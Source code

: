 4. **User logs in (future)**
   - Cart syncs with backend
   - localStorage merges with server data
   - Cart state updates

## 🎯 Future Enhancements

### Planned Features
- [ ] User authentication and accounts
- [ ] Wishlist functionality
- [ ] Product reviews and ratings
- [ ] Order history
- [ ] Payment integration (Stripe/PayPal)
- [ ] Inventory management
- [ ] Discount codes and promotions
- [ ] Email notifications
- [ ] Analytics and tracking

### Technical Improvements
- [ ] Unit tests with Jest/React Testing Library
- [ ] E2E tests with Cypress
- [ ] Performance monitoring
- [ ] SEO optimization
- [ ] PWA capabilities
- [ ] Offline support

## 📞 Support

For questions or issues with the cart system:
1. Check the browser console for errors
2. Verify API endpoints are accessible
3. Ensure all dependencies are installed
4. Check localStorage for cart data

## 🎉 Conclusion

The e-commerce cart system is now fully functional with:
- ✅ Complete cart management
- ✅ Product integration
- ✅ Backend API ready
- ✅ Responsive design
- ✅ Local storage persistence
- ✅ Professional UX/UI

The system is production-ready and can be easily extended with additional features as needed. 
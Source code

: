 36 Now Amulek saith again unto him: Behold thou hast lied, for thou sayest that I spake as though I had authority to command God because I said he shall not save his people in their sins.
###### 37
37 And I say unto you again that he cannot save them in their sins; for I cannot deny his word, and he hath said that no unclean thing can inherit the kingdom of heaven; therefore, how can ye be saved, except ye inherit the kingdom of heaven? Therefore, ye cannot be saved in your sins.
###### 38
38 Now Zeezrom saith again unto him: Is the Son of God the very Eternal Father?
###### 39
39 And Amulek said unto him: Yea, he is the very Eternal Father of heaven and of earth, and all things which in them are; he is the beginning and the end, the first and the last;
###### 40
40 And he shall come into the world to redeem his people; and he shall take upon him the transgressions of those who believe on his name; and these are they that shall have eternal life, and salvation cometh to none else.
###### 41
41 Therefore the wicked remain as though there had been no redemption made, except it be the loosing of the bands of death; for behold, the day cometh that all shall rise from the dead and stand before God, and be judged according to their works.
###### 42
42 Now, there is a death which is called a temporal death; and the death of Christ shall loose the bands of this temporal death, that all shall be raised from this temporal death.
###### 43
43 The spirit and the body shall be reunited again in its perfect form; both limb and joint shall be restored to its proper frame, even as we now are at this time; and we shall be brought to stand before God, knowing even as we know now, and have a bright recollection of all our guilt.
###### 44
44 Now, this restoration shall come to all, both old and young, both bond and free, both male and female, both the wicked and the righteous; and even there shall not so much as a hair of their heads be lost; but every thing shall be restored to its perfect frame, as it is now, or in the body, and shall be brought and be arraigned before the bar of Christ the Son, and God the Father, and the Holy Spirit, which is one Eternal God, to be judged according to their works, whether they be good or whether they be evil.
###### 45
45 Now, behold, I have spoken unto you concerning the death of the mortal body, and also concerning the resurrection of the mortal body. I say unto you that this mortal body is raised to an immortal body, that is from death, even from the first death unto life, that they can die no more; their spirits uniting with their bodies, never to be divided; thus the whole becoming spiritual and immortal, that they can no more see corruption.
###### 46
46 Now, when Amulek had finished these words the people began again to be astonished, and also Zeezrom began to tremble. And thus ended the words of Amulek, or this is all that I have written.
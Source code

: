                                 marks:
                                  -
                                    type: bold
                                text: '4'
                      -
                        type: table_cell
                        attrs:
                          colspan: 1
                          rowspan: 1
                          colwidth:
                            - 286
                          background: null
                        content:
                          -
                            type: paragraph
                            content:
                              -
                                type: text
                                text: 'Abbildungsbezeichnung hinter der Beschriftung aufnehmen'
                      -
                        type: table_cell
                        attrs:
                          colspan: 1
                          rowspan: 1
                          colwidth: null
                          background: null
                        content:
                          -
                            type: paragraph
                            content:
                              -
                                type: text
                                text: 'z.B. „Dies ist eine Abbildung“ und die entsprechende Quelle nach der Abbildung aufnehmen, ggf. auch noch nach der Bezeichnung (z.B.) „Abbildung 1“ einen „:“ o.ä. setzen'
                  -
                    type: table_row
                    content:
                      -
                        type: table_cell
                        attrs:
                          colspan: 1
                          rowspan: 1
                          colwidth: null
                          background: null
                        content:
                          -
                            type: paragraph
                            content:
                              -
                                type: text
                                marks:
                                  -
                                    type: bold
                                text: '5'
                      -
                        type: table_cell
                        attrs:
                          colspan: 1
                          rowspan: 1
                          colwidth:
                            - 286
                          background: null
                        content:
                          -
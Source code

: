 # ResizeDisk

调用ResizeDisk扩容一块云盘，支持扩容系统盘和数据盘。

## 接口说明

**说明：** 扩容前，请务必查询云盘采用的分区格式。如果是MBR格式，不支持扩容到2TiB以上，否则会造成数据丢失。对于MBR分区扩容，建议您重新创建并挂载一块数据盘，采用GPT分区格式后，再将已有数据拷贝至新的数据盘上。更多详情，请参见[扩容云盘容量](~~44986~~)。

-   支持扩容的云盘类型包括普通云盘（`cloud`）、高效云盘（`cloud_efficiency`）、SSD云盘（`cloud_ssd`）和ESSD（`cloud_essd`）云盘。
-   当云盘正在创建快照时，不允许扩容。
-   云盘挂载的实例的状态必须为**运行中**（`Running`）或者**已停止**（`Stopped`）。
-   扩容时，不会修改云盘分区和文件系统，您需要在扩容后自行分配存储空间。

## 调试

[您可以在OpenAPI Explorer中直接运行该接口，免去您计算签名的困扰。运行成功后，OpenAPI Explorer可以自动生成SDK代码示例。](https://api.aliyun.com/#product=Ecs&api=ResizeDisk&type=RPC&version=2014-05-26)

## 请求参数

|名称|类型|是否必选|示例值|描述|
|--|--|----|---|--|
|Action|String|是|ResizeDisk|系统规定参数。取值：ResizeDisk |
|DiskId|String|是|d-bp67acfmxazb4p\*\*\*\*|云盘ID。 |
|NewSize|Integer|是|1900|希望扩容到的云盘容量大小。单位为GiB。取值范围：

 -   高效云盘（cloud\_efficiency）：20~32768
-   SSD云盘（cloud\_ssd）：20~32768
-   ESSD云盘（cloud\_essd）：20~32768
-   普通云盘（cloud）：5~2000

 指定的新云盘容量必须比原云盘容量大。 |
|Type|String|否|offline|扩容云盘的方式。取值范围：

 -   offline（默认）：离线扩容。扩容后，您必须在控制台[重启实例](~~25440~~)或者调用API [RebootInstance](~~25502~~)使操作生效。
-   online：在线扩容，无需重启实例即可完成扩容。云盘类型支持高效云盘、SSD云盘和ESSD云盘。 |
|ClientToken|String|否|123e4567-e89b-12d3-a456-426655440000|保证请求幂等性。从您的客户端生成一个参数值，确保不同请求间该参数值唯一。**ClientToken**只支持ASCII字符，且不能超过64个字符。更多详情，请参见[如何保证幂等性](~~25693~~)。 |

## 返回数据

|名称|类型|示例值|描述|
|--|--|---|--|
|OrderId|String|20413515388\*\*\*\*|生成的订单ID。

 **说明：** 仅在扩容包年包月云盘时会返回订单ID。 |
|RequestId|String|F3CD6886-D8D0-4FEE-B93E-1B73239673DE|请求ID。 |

Work to complete.
Could you repeat every record word for word?

Answer space.
Source code

: 4. **User logs in (future)**
   - Cart syncs with backend
   - localStorage merges with server data
   - Cart state updates

## 🎯 Future Enhancements

### Planned Features
- [ ] User authentication and accounts
- [ ] Wishlist functionality
- [ ] Product reviews and ratings
- [ ] Order history
- [ ] Payment integration (Stripe/PayPal)
- [ ] Inventory management
- [ ] Discount codes and promotions
- [ ] Email notifications
- [ ] Analytics and tracking

### Technical Improvements
- [ ] Unit tests with Jest/React Testing Library
- [ ] E2E tests with Cypress
- [ ] Performance monitoring
- [ ] SEO optimization
- [ ] PWA capabilities
- [ ] Offline support

## 📞 Support

For questions or issues with the cart system:
1. Check the browser console for errors
2. Verify API endpoints are accessible
3. Ensure all dependencies are installed
4. Check localStorage for cart data

## 🎉 Conclusion

The e-commerce cart system is now fully functional with:
- ✅ Complete cart management
- ✅ Product integration
- ✅ Backend API ready
- ✅ Responsive design
- ✅ Local storage persistence
- ✅ Professional UX/UI

The system is production-ready and can be easily extended with additional features as needed. 
Source code

: 36 Now Amulek saith again unto him: Behold thou hast lied, for thou sayest that I spake as though I had authority to command God because I said he shall not save his people in their sins.
###### 37
37 And I say unto you again that he cannot save them in their sins; for I cannot deny his word, and he hath said that no unclean thing can inherit the kingdom of heaven; therefore, how can ye be saved, except ye inherit the kingdom of heaven? Therefore, ye cannot be saved in your sins.
###### 38
38 Now Zeezrom saith again unto him: Is the Son of God the very Eternal Father?
###### 39
39 And Amulek said unto him: Yea, he is the very Eternal Father of heaven and of earth, and all things which in them are; he is the beginning and the end, the first and the last;
###### 40
40 And he shall come into the world to redeem his people; and he shall take upon him the transgressions of those who believe on his name; and these are they that shall have eternal life, and salvation cometh to none else.
###### 41
41 Therefore the wicked remain as though there had been no redemption made, except it be the loosing of the bands of death; for behold, the day cometh that all shall rise from the dead and stand before God, and be judged according to their works.
###### 42
42 Now, there is a death which is called a temporal death; and the death of Christ shall loose the bands of this temporal death, that all shall be raised from this temporal death.
###### 43
43 The spirit and the body shall be reunited again in its perfect form; both limb and joint shall be restored to its proper frame, even as we now are at this time; and we shall be brought to stand before God, knowing even as we know now, and have a bright recollection of all our guilt.
###### 44
44 Now, this restoration shall come to all, both old and young, both bond and free, both male and female, both the wicked and the righteous; and even there shall not so much as a hair of their heads be lost; but every thing shall be restored to its perfect frame, as it is now, or in the body, and shall be brought and be arraigned before the bar of Christ the Son, and God the Father, and the Holy Spirit, which is one Eternal God, to be judged according to their works, whether they be good or whether they be evil.
###### 45
45 Now, behold, I have spoken unto you concerning the death of the mortal body, and also concerning the resurrection of the mortal body. I say unto you that this mortal body is raised to an immortal body, that is from death, even from the first death unto life, that they can die no more; their spirits uniting with their bodies, never to be divided; thus the whole becoming spiritual and immortal, that they can no more see corruption.
###### 46
46 Now, when Amulek had finished these words the people began again to be astonished, and also Zeezrom began to tremble. And thus ended the words of Amulek, or this is all that I have written.
Source code

:                                 marks:
                                  -
                                    type: bold
                                text: '4'
                      -
                        type: table_cell
                        attrs:
                          colspan: 1
                          rowspan: 1
                          colwidth:
                            - 286
                          background: null
                        content:
                          -
                            type: paragraph
                            content:
                              -
                                type: text
                                text: 'Abbildungsbezeichnung hinter der Beschriftung aufnehmen'
                      -
                        type: table_cell
                        attrs:
                          colspan: 1
                          rowspan: 1
                          colwidth: null
                          background: null
                        content:
                          -
                            type: paragraph
                            content:
                              -
                                type: text
                                text: 'z.B. „Dies ist eine Abbildung“ und die entsprechende Quelle nach der Abbildung aufnehmen, ggf. auch noch nach der Bezeichnung (z.B.) „Abbildung 1“ einen „:“ o.ä. setzen'
                  -
                    type: table_row
                    content:
                      -
                        type: table_cell
                        attrs:
                          colspan: 1
                          rowspan: 1
                          colwidth: null
                          background: null
                        content:
                          -
                            type: paragraph
                            content:
                              -
                                type: text
                                marks:
                                  -
                                    type: bold
                                text: '5'
                      -
                        type: table_cell
                        attrs:
                          colspan: 1
                          rowspan: 1
                          colwidth:
                            - 286
                          background: null
                        content:
                          -
Source code

: # ResizeDisk

调用ResizeDisk扩容一块云盘，支持扩容系统盘和数据盘。

## 接口说明

**说明：** 扩容前，请务必查询云盘采用的分区格式。如果是MBR格式，不支持扩容到2TiB以上，否则会造成数据丢失。对于MBR分区扩容，建议您重新创建并挂载一块数据盘，采用GPT分区格式后，再将已有数据拷贝至新的数据盘上。更多详情，请参见[扩容云盘容量](~~44986~~)。

-   支持扩容的云盘类型包括普通云盘（`cloud`）、高效云盘（`cloud_efficiency`）、SSD云盘（`cloud_ssd`）和ESSD（`cloud_essd`）云盘。
-   当云盘正在创建快照时，不允许扩容。
-   云盘挂载的实例的状态必须为**运行中**（`Running`）或者**已停止**（`Stopped`）。
-   扩容时，不会修改云盘分区和文件系统，您需要在扩容后自行分配存储空间。

## 调试

[您可以在OpenAPI Explorer中直接运行该接口，免去您计算签名的困扰。运行成功后，OpenAPI Explorer可以自动生成SDK代码示例。](https://api.aliyun.com/#product=Ecs&api=ResizeDisk&type=RPC&version=2014-05-26)

## 请求参数

|名称|类型|是否必选|示例值|描述|
|--|--|----|---|--|
|Action|String|是|ResizeDisk|系统规定参数。取值：ResizeDisk |
|DiskId|String|是|d-bp67acfmxazb4p\*\*\*\*|云盘ID。 |
|NewSize|Integer|是|1900|希望扩容到的云盘容量大小。单位为GiB。取值范围：

 -   高效云盘（cloud\_efficiency）：20~32768
-   SSD云盘（cloud\_ssd）：20~32768
-   ESSD云盘（cloud\_essd）：20~32768
-   普通云盘（cloud）：5~2000

 指定的新云盘容量必须比原云盘容量大。 |
|Type|String|否|offline|扩容云盘的方式。取值范围：

 -   offline（默认）：离线扩容。扩容后，您必须在控制台[重启实例](~~25440~~)或者调用API [RebootInstance](~~25502~~)使操作生效。
-   online：在线扩容，无需重启实例即可完成扩容。云盘类型支持高效云盘、SSD云盘和ESSD云盘。 |
|ClientToken|String|否|123e4567-e89b-12d3-a456-426655440000|保证请求幂等性。从您的客户端生成一个参数值，确保不同请求间该参数值唯一。**ClientToken**只支持ASCII字符，且不能超过64个字符。更多详情，请参见[如何保证幂等性](~~25693~~)。 |

## 返回数据

|名称|类型|示例值|描述|
|--|--|---|--|
|OrderId|String|20413515388\*\*\*\*|生成的订单ID。

 **说明：** 仅在扩容包年包月云盘时会返回订单ID。 |
|RequestId|String|F3CD6886-D8D0-4FEE-B93E-1B73239673DE|请求ID。 |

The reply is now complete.